Who was included in the trial?
The original design of the study seemed poised to get some good answers. But problems started early during the recruitment process. It turned out to be more difficult to find appropriate patients who were interested in participating in the study than expected, and so the PACE researchers allowed patients with a higher level of physical function to enter the trial. This tweak was the first of many, each of which had the effect of improving measurements of success, regardless of how the patients fared.
Patients had to meet many criteria to be included in the trial, notably the following:
- Have chronic fatigue syndrome. Patients had to meet the Oxford criteria for CFS, which includes a broad range of people who feel very tired: Patients must suffer from severe and debilitating fatigue for over six months, and fatigue must be the main symptom of their problems.
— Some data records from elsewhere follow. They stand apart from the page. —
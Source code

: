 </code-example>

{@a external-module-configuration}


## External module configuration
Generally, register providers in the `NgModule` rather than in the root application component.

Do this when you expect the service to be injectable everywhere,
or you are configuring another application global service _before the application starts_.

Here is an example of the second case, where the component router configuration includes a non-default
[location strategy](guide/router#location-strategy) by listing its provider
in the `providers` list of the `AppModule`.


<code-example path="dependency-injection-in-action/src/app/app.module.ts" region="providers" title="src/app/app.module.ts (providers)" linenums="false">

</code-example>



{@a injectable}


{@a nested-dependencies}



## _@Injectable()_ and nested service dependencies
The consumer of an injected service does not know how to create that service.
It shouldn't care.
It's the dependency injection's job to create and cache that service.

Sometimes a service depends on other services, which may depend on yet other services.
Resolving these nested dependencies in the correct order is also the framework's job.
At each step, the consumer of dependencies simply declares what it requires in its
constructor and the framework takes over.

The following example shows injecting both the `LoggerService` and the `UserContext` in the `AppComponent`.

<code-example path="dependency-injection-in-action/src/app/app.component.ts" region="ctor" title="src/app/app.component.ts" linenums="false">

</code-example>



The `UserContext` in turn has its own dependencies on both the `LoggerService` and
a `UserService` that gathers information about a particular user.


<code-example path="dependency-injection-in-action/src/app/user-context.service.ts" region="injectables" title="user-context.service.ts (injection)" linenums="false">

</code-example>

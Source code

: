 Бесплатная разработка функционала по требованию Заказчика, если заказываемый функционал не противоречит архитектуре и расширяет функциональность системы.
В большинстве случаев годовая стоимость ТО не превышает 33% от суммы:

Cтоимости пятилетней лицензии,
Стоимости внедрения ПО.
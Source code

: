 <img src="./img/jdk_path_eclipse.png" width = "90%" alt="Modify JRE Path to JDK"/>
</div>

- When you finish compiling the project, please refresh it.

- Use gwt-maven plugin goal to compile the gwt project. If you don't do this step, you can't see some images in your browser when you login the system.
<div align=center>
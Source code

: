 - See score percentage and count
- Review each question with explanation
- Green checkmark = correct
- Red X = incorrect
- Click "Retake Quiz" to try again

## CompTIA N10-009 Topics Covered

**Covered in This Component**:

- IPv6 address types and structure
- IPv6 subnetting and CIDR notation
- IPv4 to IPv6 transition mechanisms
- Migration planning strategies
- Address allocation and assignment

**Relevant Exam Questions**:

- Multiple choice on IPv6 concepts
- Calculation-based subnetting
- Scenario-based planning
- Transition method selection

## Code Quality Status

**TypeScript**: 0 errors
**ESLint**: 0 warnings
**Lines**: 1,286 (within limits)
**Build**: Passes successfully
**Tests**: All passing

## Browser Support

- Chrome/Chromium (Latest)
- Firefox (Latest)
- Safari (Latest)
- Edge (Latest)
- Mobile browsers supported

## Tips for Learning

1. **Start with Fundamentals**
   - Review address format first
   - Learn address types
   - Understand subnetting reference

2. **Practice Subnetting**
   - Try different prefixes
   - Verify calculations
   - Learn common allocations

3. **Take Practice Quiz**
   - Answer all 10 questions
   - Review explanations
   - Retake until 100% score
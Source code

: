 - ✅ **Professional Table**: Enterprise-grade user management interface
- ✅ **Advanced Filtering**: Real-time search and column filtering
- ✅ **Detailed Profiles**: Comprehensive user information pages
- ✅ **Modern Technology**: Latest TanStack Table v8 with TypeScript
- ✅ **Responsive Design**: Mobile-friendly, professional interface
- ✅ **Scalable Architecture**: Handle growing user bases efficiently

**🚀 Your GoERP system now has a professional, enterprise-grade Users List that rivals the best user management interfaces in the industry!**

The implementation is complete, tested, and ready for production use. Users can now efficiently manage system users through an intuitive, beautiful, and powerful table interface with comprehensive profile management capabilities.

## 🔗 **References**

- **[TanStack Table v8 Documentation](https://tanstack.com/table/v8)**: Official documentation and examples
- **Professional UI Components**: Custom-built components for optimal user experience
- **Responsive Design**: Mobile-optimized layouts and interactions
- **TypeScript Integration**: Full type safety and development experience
Depression, which can cause prolonged fatigue, was acceptable as a co-morbid condition, and was in fact quite common among the patients who were eventually included (33 percent). In addition, patients could not be diagnosed with another medical issue known to produce chronic fatigue, nor suffer from psychosis, bipolar disorder, substance misuse, an organic brain disorder, or an eating disorder.
- Have significant self-assessed fatigue. Fatigue was measured using the bimodal Chalder fatigue scale, which is discussed in some detail below. Patients had to score six or higher (out of 11) on this scale to enter the trial. The higher the number, the more fatigue a patient experiences.
- Have poor self-assessed physical function. Physical function was measured using the the short form-36 physical function subscale. For entry to the study during the first 11 months, one had to score 60 or below out of 100; this threshold was changed to 65 or below during the trial, to recruit more patients. The lower the score, the worse physical function a patient has.
- Be able to travel to the hospital for treatment. This simple rule immediately excluded some of the sickest patients from participating in the trial, thus making any results generalizable only to the more functional patients with CFS.
The first issue with these criteria, as Tuller noted
in the New York Times back in 2011 when he first started looking at PACE more closely, is their use of the Oxford definition, which requires no symptoms specific to the illness beyond fatigue. Most importantly, it doesn’t require the symptom that most experts consider the hallmark of the disease: the exacerbation of all other symptoms after exercise, or post-exertional malaise. It also doesn’t require other symptoms such as cognitive, sleep, or blood pressure regulation problems, nor neurological or immune problems. The Institute of Medicine cites
several of these as “core symptoms” for ME/CFS. As a result, many specialists worry that PACE includes patients who suffer from other fatiguing illnesses but not ME/CFS, as described by other standard criteria.